24 de Septiembre
Finalmente llegó el momento de ir al Tayrona, un parque nacional sobre el mar Caribe. Es una selva montañosa que termina en el mar, en playas blancas de palmeras… Espectacular.
Combinamos para ir con Job Martens, nuestro amigo holandés que conocimos en los llanos; un flaco muy gracioso y con muchas pilas. Lo esperamos en el mercado de Santa Marta, dese donde sale el colectivo al parque, y donde aprovechamos para comprar algunos víveres.
Al mediodía había empezado a llover copiosamente, y las calles de Santa Marta eran como ríos. El mercado, unas 6 o 7 cuadras de puestos en la calle y las veredas, es muy parecido a todos los mercados, pero con algunos mostradores de carne y pescado que le daban un olor particular. Con el agua por los tobillos no era de esos lugares que uno quiere visitar…

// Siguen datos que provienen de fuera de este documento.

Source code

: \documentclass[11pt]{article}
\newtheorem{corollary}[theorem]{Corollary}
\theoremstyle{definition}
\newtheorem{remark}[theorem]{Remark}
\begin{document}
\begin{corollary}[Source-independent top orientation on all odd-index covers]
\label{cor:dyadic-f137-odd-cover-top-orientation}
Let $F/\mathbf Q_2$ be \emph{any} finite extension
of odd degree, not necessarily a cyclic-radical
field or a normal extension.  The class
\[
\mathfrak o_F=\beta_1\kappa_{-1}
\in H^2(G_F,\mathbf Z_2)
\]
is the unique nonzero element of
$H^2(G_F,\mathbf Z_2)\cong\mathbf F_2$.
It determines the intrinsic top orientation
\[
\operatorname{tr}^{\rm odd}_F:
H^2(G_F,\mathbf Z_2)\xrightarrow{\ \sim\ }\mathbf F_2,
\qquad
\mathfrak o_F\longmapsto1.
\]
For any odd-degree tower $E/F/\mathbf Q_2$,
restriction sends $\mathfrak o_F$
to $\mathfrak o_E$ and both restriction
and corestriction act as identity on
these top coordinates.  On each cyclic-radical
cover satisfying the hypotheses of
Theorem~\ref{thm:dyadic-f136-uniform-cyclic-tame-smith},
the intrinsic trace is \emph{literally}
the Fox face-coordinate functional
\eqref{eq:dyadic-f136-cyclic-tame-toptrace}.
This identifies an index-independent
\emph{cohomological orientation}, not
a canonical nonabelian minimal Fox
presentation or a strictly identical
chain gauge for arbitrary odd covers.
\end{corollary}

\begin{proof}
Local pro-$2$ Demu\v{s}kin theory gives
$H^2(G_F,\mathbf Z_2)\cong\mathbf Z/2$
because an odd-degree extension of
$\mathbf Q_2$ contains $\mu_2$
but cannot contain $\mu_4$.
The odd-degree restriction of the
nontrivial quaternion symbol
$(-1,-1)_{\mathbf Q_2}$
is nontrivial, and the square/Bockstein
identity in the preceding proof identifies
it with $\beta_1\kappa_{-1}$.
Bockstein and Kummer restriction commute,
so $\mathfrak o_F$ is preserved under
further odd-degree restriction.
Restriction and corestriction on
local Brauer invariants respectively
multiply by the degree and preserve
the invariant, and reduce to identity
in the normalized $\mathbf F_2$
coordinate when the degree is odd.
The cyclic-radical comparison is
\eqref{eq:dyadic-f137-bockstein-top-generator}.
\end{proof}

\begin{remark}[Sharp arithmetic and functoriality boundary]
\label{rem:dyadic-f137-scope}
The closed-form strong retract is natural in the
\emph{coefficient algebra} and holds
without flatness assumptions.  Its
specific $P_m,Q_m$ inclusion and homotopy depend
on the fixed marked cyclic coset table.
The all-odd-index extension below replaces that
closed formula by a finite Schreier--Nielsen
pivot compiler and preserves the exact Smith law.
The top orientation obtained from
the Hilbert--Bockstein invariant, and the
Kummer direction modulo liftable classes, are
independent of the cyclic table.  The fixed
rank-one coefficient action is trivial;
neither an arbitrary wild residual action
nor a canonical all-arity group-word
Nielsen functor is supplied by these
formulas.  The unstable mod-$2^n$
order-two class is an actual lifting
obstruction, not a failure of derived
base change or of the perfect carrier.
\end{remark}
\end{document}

Acostumbrado a la puntualidad europea, Job no podía creer que su colectivo se demorar dos horas más de lo previsto culpa de la “lluvia” y que a nosotros no nos moviera un pelo el hecho de tener que esperarlo.
El problema fue que cuando llegamos al parque, este había cerrado hacía media hora, y pasar significó unos quince minutos de chamullo y promesas, otra sorpresa para el europeo. (El tipo se jactaba cuando hablaba con otros extranjeros, de las ventajas de viajar con argentinos) El tema es que a las seis y media se pone el sol, y caminar por los senderos de la selva con barro y piedras resbaladizas y sin conocer el camino, no era algo muy seguro, pero finalmente tranzamos en que dormiríamos en Castilletes, el primer campamento.
Tanto la entrada al parque como las estadías en los campamentos eran carísimas. Ni hablar de la comida. Pero el lugar bien vale la pena. Además teníamos nuestras provisiones: Ron, Coca-Cola, pan, queso, atún, fideos, papas y cebolla.
Nuestra primer comida fue memorable. Leña mojada, sin encendedor ni cacerola, nos arreglamos para cocinar unos fideos comestibles que devoramos directamente desde la hoya que nos prestaron, turnándonos el tenedor y las dos cucharas…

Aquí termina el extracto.